Friday, December 19, 2014

Rubles and Bitcoins.

On August 18, Bitcoins (on bitstampUSD network) hit an intraday high of 510 Bitcoins to USD, and an intraday low of 442 -- a 13.3% difference in a single day. On October 6, the difference between intraday high and low was 19%. From November 13 to today, Bitcoins have declined 30.8%.

In that same period (November 13 to today), the Ruble has declined by 26.1%. In a particularly volatile day last week, the Ruble's intraday high and low spread was 26.2%.

One payment system is asserted as fiat money (without inherent value) while the other is said to hold intrinsic value. Funny then, that both are equally volatile -- and this matters a great deal, whether fiat or not.
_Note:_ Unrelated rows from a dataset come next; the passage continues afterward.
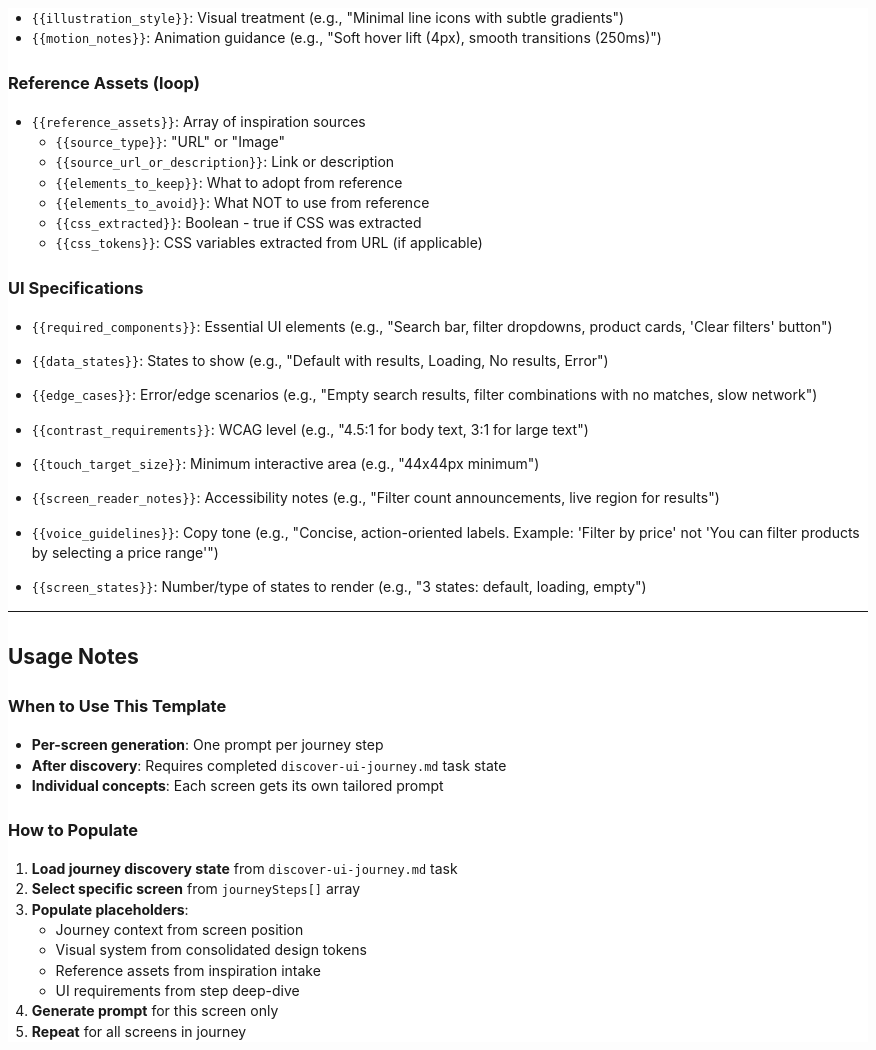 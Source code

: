 - `{{illustration_style}}`: Visual treatment (e.g., "Minimal line icons with subtle gradients")
- `{{motion_notes}}`: Animation guidance (e.g., "Soft hover lift (4px), smooth transitions (250ms)")

### Reference Assets (loop)

- `{{reference_assets}}`: Array of inspiration sources
  - `{{source_type}}`: "URL" or "Image"
  - `{{source_url_or_description}}`: Link or description
  - `{{elements_to_keep}}`: What to adopt from reference
  - `{{elements_to_avoid}}`: What NOT to use from reference
  - `{{css_extracted}}`: Boolean - true if CSS was extracted
  - `{{css_tokens}}`: CSS variables extracted from URL (if applicable)

### UI Specifications

- `{{required_components}}`: Essential UI elements (e.g., "Search bar, filter dropdowns, product cards, 'Clear filters' button")
- `{{data_states}}`: States to show (e.g., "Default with results, Loading, No results, Error")
- `{{edge_cases}}`: Error/edge scenarios (e.g., "Empty search results, filter combinations with no matches, slow network")

- `{{contrast_requirements}}`: WCAG level (e.g., "4.5:1 for body text, 3:1 for large text")
- `{{touch_target_size}}`: Minimum interactive area (e.g., "44x44px minimum")
- `{{screen_reader_notes}}`: Accessibility notes (e.g., "Filter count announcements, live region for results")

- `{{voice_guidelines}}`: Copy tone (e.g., "Concise, action-oriented labels. Example: 'Filter by price' not 'You can filter products by selecting a price range'")

- `{{screen_states}}`: Number/type of states to render (e.g., "3 states: default, loading, empty")

---

## Usage Notes

### When to Use This Template

- **Per-screen generation**: One prompt per journey step
- **After discovery**: Requires completed `discover-ui-journey.md` task state
- **Individual concepts**: Each screen gets its own tailored prompt

### How to Populate

1. **Load journey discovery state** from `discover-ui-journey.md` task
2. **Select specific screen** from `journeySteps[]` array
3. **Populate placeholders**:
   - Journey context from screen position
   - Visual system from consolidated design tokens
   - Reference assets from inspiration intake
   - UI requirements from step deep-dive
4. **Generate prompt** for this screen only
5. **Repeat** for all screens in journey
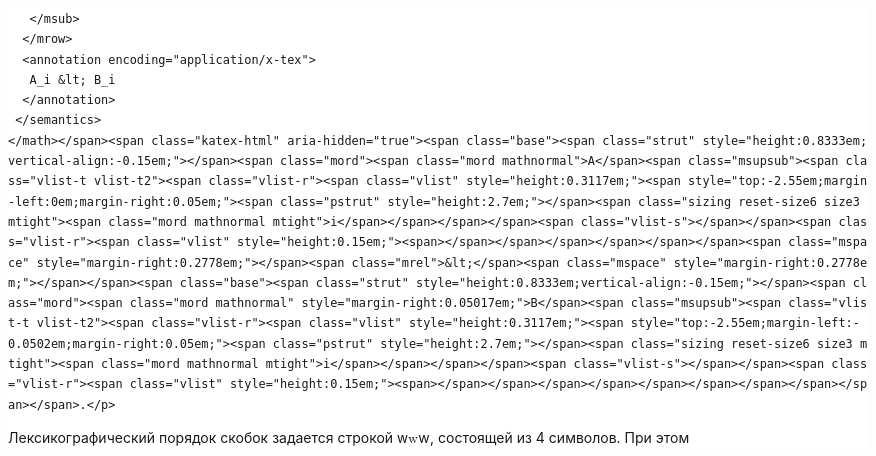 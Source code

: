        </msub>
      </mrow>
      <annotation encoding="application/x-tex">
       A_i &lt; B_i
      </annotation>
     </semantics>
    </math></span><span class="katex-html" aria-hidden="true"><span class="base"><span class="strut" style="height:0.8333em;vertical-align:-0.15em;"></span><span class="mord"><span class="mord mathnormal">A</span><span class="msupsub"><span class="vlist-t vlist-t2"><span class="vlist-r"><span class="vlist" style="height:0.3117em;"><span style="top:-2.55em;margin-left:0em;margin-right:0.05em;"><span class="pstrut" style="height:2.7em;"></span><span class="sizing reset-size6 size3 mtight"><span class="mord mathnormal mtight">i</span></span></span></span><span class="vlist-s">​</span></span><span class="vlist-r"><span class="vlist" style="height:0.15em;"><span></span></span></span></span></span></span><span class="mspace" style="margin-right:0.2778em;"></span><span class="mrel">&lt;</span><span class="mspace" style="margin-right:0.2778em;"></span></span><span class="base"><span class="strut" style="height:0.8333em;vertical-align:-0.15em;"></span><span class="mord"><span class="mord mathnormal" style="margin-right:0.05017em;">B</span><span class="msupsub"><span class="vlist-t vlist-t2"><span class="vlist-r"><span class="vlist" style="height:0.3117em;"><span style="top:-2.55em;margin-left:-0.0502em;margin-right:0.05em;"><span class="pstrut" style="height:2.7em;"></span><span class="sizing reset-size6 size3 mtight"><span class="mord mathnormal mtight">i</span></span></span></span><span class="vlist-s">​</span></span><span class="vlist-r"><span class="vlist" style="height:0.15em;"><span></span></span></span></span></span></span></span></span></span></span>.</p> 
<p>Лексикографический порядок скобок задается строкой <span class="math inline"><span class="katex"><span class="katex-mathml">
    <span class="MathJax_Preview" style="color: inherit; display: none;"></span><span id="MathJax-Element-9-Frame" class="mjx-chtml MathJax_CHTML" tabindex="0" style="font-size: 96%;"><span id="MJXc-Node-55" class="mjx-math"><span id="MJXc-Node-56" class="mjx-mrow"><span id="MJXc-Node-57" class="mjx-semantics"><span id="MJXc-Node-58" class="mjx-mrow"><span id="MJXc-Node-59" class="mjx-mi"><span class="mjx-char MJXc-TeX-math-I" style="padding-top: 0.249em; padding-bottom: 0.311em;">w</span></span></span></span></span></span></span><math xmlns="http://www.w3.org/1998/Math/MathML">
     <semantics>
      <mrow>
       <mi>
        w
       </mi>
      </mrow>
      <annotation encoding="application/x-tex">
       w
      </annotation>
     </semantics>
    </math></span><span class="katex-html" aria-hidden="true"><span class="base"><span class="strut" style="height:0.4306em;"></span><span class="mord mathnormal" style="margin-right:0.02691em;">w</span></span></span></span></span>, состоящей из 4 символов. При этом <span class="math inline"><span class="katex"><span class="katex-mathml">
Regardless of paper or gold, currency must be relatively stable or else it is not so useful as a payment system. Which is why we're now seeing foreign companies (Apple, GM, Audi, and others) stopping sales in Rubles.

Therein lies a critical problem for Bitcoin: It is not a stable currency; it is not a store of value.

Its backers have said that, over the long haul, Bitcoin will become stable as it gains wide acceptance, and therefore a store of value. Except, Bitcoin is faced with a chicken-egg paradox: Does stability come as a result of wide acceptance or does acceptance come as a result of stability?

It'll never gain stability. As a completely free-market system, its value is fully subjected to perfect supply-demand elasticity. Panics and bubbles have no limits whatsoever. The mechanisms for stability, such as monetary policy, are absent, and in fact, loathed by free-market purists.

Of course, these Bitcoin fans will point out, then, that the Ruble has shown that stability mechanisms have failed Russia. Except, Russia's problems are multiple, stemming from crony capitalism and a flight from the Ruble by the same people who most benefited from Putin's cronyism.

Furthermore, Bitcoin fans have not shown why Bitcoins are better than sovereign paper currency. All they've shown is that Bitcoins are no worse than the worst currency stuck in a currency crisis -- and that should say something about Bitcoins.